Write out exactly what each line says, starting with the first line below and ending on the one with "# Bible Dictionary (Tyndale)".

:: Data under study

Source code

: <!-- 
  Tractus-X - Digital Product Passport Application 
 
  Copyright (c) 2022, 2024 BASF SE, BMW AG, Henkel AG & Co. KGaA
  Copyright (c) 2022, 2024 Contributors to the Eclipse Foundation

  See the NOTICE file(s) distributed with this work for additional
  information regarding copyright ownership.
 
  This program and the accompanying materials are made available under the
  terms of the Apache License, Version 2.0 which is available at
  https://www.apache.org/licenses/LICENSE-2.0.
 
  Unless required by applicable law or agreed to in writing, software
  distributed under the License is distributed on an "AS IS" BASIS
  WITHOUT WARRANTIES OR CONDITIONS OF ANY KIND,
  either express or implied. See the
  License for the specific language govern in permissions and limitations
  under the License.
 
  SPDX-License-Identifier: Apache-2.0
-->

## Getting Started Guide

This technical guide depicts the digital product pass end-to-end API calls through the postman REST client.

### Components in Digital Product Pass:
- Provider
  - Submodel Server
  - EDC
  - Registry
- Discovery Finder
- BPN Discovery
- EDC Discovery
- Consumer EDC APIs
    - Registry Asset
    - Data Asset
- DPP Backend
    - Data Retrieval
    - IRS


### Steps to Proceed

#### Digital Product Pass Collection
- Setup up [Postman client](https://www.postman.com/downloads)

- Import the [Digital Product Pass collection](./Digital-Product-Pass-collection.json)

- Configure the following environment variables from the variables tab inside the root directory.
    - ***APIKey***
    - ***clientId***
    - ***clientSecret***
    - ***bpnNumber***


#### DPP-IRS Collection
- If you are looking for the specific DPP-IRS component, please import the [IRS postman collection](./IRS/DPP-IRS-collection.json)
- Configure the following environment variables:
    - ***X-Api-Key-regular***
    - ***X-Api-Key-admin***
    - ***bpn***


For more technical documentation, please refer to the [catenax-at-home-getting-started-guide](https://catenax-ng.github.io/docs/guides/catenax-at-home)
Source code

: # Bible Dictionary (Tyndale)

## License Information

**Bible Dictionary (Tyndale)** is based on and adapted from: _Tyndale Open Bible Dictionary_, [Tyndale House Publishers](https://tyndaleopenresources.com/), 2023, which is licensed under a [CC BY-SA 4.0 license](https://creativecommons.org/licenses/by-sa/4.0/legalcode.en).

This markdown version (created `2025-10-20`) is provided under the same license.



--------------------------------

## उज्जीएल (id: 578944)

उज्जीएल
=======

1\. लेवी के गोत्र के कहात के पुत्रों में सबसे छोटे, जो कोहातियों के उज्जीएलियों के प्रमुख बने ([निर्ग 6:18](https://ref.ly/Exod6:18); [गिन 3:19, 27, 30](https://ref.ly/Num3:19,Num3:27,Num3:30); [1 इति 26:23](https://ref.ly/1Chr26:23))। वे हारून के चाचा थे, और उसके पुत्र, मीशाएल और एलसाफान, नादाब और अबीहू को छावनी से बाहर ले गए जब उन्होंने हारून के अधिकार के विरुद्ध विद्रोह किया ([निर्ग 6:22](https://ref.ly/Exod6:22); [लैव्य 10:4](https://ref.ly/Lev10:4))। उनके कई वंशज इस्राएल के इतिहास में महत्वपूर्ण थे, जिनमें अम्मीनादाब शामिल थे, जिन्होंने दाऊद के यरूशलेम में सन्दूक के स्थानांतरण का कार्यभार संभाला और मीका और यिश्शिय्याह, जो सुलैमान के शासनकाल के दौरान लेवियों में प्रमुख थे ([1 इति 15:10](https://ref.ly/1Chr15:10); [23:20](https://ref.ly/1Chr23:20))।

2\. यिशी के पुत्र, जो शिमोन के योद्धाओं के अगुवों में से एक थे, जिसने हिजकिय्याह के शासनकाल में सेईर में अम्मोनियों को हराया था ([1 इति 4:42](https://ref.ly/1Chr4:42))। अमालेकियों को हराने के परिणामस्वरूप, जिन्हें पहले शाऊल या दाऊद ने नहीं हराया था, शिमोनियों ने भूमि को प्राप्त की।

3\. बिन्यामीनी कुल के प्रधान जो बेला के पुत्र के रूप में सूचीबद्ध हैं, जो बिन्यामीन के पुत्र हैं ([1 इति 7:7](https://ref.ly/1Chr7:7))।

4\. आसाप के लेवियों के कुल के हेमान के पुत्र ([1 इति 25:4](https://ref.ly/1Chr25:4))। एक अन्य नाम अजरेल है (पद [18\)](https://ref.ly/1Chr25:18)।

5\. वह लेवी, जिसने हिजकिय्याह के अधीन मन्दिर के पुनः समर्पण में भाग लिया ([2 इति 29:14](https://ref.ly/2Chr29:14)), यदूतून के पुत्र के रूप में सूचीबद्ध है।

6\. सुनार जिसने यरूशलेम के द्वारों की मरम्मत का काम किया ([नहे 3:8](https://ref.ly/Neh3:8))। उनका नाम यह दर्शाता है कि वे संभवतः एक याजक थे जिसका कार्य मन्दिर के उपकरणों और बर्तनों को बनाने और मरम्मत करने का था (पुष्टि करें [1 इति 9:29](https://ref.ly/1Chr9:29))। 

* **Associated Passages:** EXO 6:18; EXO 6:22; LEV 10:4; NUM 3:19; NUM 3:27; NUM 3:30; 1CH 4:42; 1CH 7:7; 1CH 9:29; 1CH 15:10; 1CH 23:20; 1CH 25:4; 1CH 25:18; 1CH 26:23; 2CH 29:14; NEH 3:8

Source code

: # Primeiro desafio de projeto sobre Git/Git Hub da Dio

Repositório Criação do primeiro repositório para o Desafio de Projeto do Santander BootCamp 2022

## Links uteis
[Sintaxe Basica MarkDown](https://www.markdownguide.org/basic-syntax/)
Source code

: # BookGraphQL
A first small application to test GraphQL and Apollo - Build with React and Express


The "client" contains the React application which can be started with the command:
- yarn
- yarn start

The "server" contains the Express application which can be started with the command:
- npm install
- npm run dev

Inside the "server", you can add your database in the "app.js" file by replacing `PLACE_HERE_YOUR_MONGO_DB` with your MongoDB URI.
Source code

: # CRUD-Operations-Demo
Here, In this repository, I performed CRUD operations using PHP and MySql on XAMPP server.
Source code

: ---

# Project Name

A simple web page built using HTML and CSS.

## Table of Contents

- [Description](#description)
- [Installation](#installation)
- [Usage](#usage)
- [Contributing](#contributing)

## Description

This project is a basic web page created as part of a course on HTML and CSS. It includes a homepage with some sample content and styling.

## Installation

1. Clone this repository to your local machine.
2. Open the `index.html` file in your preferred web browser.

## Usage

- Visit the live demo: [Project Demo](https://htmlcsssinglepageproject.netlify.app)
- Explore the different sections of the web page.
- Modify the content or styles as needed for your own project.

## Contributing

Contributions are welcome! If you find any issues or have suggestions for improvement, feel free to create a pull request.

::::

• **Response below**
Source code

: <!-- 
  Tractus-X - Digital Product Passport Application 
 
  Copyright (c) 2022, 2024 BASF SE, BMW AG, Henkel AG & Co. KGaA
  Copyright (c) 2022, 2024 Contributors to the Eclipse Foundation

  See the NOTICE file(s) distributed with this work for additional
  information regarding copyright ownership.
 
  This program and the accompanying materials are made available under the
  terms of the Apache License, Version 2.0 which is available at
  https://www.apache.org/licenses/LICENSE-2.0.
 
  Unless required by applicable law or agreed to in writing, software
  distributed under the License is distributed on an "AS IS" BASIS
  WITHOUT WARRANTIES OR CONDITIONS OF ANY KIND,
  either express or implied. See the
  License for the specific language govern in permissions and limitations
  under the License.
 
  SPDX-License-Identifier: Apache-2.0
-->

## Getting Started Guide

This technical guide depicts the digital product pass end-to-end API calls through the postman REST client.

### Components in Digital Product Pass:
- Provider
  - Submodel Server
  - EDC
  - Registry
- Discovery Finder
- BPN Discovery
- EDC Discovery
- Consumer EDC APIs
    - Registry Asset
    - Data Asset
- DPP Backend
    - Data Retrieval
    - IRS


### Steps to Proceed

#### Digital Product Pass Collection
- Setup up [Postman client](https://www.postman.com/downloads)

- Import the [Digital Product Pass collection](./Digital-Product-Pass-collection.json)

- Configure the following environment variables from the variables tab inside the root directory.
    - ***APIKey***
    - ***clientId***
    - ***clientSecret***
    - ***bpnNumber***


#### DPP-IRS Collection
- If you are looking for the specific DPP-IRS component, please import the [IRS postman collection](./IRS/DPP-IRS-collection.json)
- Configure the following environment variables:
    - ***X-Api-Key-regular***
    - ***X-Api-Key-admin***
    - ***bpn***


For more technical documentation, please refer to the [catenax-at-home-getting-started-guide](https://catenax-ng.github.io/docs/guides/catenax-at-home)
Source code

: # Bible Dictionary (Tyndale)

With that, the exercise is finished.